August 18, 2020

Fernando Tatis Jr.'s grand slam draws ire of manager Jayce Tingler, Texas Rangers: The San Diego Padres' Fernando Tatis Jr. is one of the most exciting young players to arrive in Major League Baseball in quite some time, and is off to an amazing start to the truncated 2020 season.

However, the "unwritten rules" of the game caught up to the 21-year-old phenom when he apparently missed a take sign on a 3-0 pitch with the bases loaded and blasted his first career grand slam. That drew the ire of his own manager.

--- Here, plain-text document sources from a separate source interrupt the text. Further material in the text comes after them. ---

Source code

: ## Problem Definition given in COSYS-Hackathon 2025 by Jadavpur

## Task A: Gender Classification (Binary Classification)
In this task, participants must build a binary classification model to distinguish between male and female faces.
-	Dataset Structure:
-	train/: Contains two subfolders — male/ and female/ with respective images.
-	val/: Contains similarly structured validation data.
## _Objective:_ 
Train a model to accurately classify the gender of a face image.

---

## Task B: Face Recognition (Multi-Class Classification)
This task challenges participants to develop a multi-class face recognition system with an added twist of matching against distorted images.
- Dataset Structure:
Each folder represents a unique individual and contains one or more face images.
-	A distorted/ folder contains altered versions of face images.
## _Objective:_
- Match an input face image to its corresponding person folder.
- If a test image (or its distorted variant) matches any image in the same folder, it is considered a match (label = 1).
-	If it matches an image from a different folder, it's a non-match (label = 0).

posted by BornIcon to baseball at 10:10 AM - 23 comments

I think most of MLB's unwritten rules are dumb, but this one is the dumbest. Unlike most other sports, in baseball with no time limit, the losing team always has a chance to come back. Had the Rangers accepted defeat, no longer trying to win? This isn't little league. Everyone out there makes a living trying to win baseball games. It is not the winning team's responsibility to stop trying just because they are comfortably ahead.

It is an unusual--and even disconcerting--wrinkle that Tatis got some shade from his own manager.

posted by bender at 10:18 AM on August 18, 2020

Tatis gets paid to produce offense. At the end of the season the team isn't going to add HRs for every 'take on 3-0' at bat, so I see no reason not to swing.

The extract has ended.